ワクチンコールドチェーンの維持管理ガイドライン、2003年−米国


(Vol.25 p 82-83)

ACIP(Advisory Committee on Immunization Practices)とAAFP(American Academy of Family Physicians)は2002年2月に「予防接種に関する提言」を発表した。この中で、ワクチンのコールドチェーンの失敗について関心が高まっていることを受け、ワクチン保管と輸送についてのガイドラインが提言された。

多くのワクチンの最適な保存温度は2〜8℃とされており、凍結させてはいけないとされている。一方、1995年に導入された水痘ワクチンとインフルエンザの弱毒生ワクチンは−15℃以下で保管を続ける必要があり、ワクチン保存法に関する混乱を生じている。近年17〜37%でワクチンが誤った温度で保管されており、誤りの多くは低すぎる温度での保管との報告がある。2〜8℃の保管温度が推奨されているワクチンにはアルミニウムアジュバントが使用されており、温度が低すぎるとこのアジュバントが沈殿し、ワクチンの力価が損なわれる。見た目に変化がなくても、ワクチンの力価が低下することがある。保存温度が高い場合もワクチンの力価が損なわれる可能性があるが、しかし通常、高温よりも低温の方が問題が大きい。

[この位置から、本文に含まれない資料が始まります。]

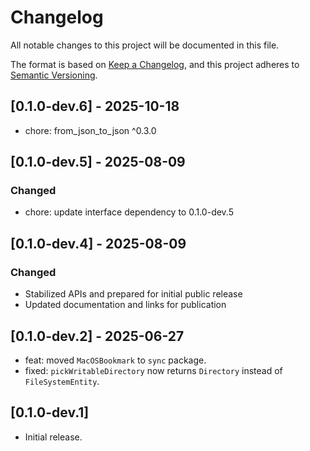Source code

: # Changelog

All notable changes to this project will be documented in this file.

The format is based on [Keep a Changelog](https://keepachangelog.com/en/1.0.0/),
and this project adheres to [Semantic Versioning](https://semver.org/spec/v2.0.0.html).

## [0.1.0-dev.6] - 2025-10-18

- chore: from_json_to_json ^0.3.0

## [0.1.0-dev.5] - 2025-08-09

### Changed

- chore: update interface dependency to 0.1.0-dev.5

## [0.1.0-dev.4] - 2025-08-09

### Changed

- Stabilized APIs and prepared for initial public release
- Updated documentation and links for publication

## [0.1.0-dev.2] - 2025-06-27

- feat: moved `MacOSBookmark` to `sync` package.
- fixed: `pickWritableDirectory` now returns `Directory` instead of `FileSystemEntity`.

## [0.1.0-dev.1]

- Initial release.
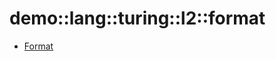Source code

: # demo::lang::turing::l2::format


   * [Format](/docs/Library/demo/lang/turing/l2/format/Format.md)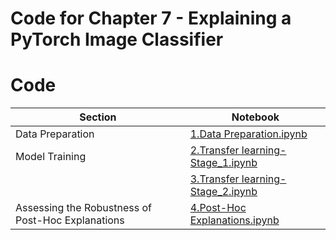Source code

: 
# Code for Chapter 7 - Explaining a PyTorch Image Classifier

# Code

| Section | Notebook  |  
|--|--|
| Data Preparation | [1.Data Preparation.ipynb](https://github.com/ml-for-high-risk-apps-book/Machine-Learning-for-High-Risk-Applications-Book/blob/main/code/Chapter-7/1.Data%20Preparation.ipynb "1.Data Preparation.ipynb")|  
|Model Training|  [2.Transfer learning-Stage_1.ipynb](https://github.com/ml-for-high-risk-apps-book/Machine-Learning-for-High-Risk-Applications-Book/blob/main/code/Chapter-7/2.Transfer%20learning-Stage_1.ipynb "2.Transfer learning-Stage_1.ipynb")   |
||[3.Transfer learning-Stage_2.ipynb](https://github.com/ml-for-high-risk-apps-book/Machine-Learning-for-High-Risk-Applications-Book/blob/main/code/Chapter-7/3.Transfer%20learning-Stage_2.ipynb "3.Transfer learning-Stage_2.ipynb")|       |
| Assessing the Robustness of Post-Hoc Explanations|    [4.Post-Hoc Explanations.ipynb](https://github.com/ml-for-high-risk-apps-book/Machine-Learning-for-High-Risk-Applications-Book/blob/main/code/Chapter-7/4.Post-Hoc%20Explanations.ipynb "4.Post-Hoc Explanations.ipynb")  


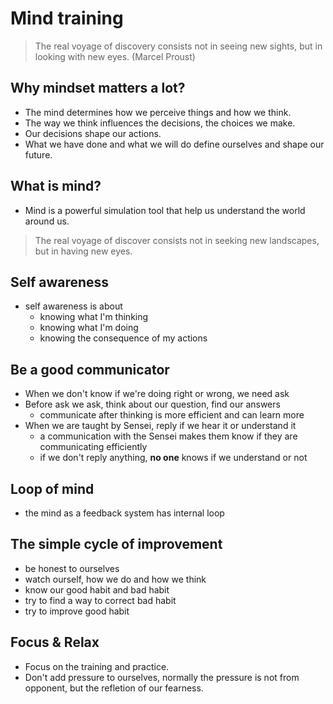 # Mind training

> The real voyage of discovery consists not in seeing new sights, but in looking with new eyes. (Marcel Proust)

## Why mindset matters a lot?

- The mind determines how we perceive things and how we think.
- The way we think influences the decisions, the choices we make.
- Our decisions shape our actions.
- What we have done and what we will do define ourselves and shape our future.

## What is mind?

- Mind is a powerful simulation tool that help us understand the world around us.

> The real voyage of discover consists not in seeking new landscapes, but in having new eyes.

## Self awareness

- self awareness is about
    - knowing what I'm thinking
    - knowing what I'm doing
    - knowing the consequence of my actions

## Be a good communicator

- When we don't know if we're doing right or wrong, we need ask
- Before ask we ask, think about our question, find our answers
    - communicate after thinking is more efficient and can learn more
- When we are taught by Sensei, reply if we hear it or understand it
    - a communication with the Sensei makes them know if they are communicating efficiently
    - if we don't reply anything, **no one** knows if we understand or not

## Loop of mind

- the mind as a feedback system has internal loop

## The simple cycle of improvement

- be honest to ourselves
- watch ourself, how we do and how we think
- know our good habit and bad habit
- try to find a way to correct bad habit
- try to improve good habit

## Focus & Relax

- Focus on the training and practice.
- Don't add pressure to ourselves, normally the pressure is not from opponent, but the refletion of our fearness.
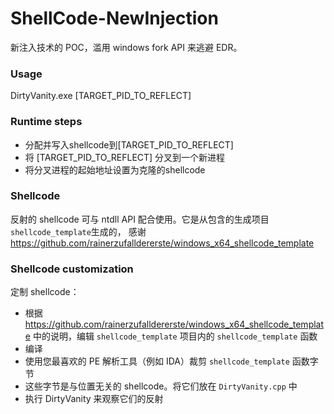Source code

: # ShellCode-NewInjection
新注入技术的 POC，滥用 windows fork API 来逃避 EDR。

### Usage 
DirtyVanity.exe [TARGET_PID_TO_REFLECT]

### Runtime steps
 * 分配并写入shellcode到[TARGET_PID_TO_REFLECT]
 * 将 [TARGET_PID_TO_REFLECT] 分叉到一个新进程
 * 将分叉进程的起始地址设置为克隆的shellcode
  
### Shellcode
反射的 shellcode 可与 ntdll API 配合使用。它是从包含的生成项目`shellcode_template`生成的，
感谢 https://github.com/rainerzufalldererste/windows_x64_shellcode_template

### Shellcode customization
定制 shellcode：
* 根据 https://github.com/rainerzufalldererste/windows_x64_shellcode_template 中的说明，编辑 `shellcode_template` 项目内的 `shellcode_template` 函数
* 编译
* 使用您最喜欢的 PE 解析工具（例如 IDA）裁剪 `shellcode_template` 函数字节
* 这些字节是与位置无关的 shellcode。将它们放在 `DirtyVanity.cpp` 中
* 执行 DirtyVanity 来观察它们的反射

保存中の温度管理も重要である。温度計は保存庫の中央でワクチンの側に設置し、1日に2回以上チェックし記録する。記録は3年以上保管する。温度に問題があればすぐに修正し、その際保存されていたワクチンは使用しない。温度管理に責任を持つ職員をおき、さらに補助する者が週1回は記録を確認すべきである。

複数の種類の温度計を使用することもある。標準的な温度計の他、ワクチンの温度を推定できるもの、最高−最低温度を記録できるもの、持続記録型のものなどが使用される。いずれの温度計も精度管理が重要である。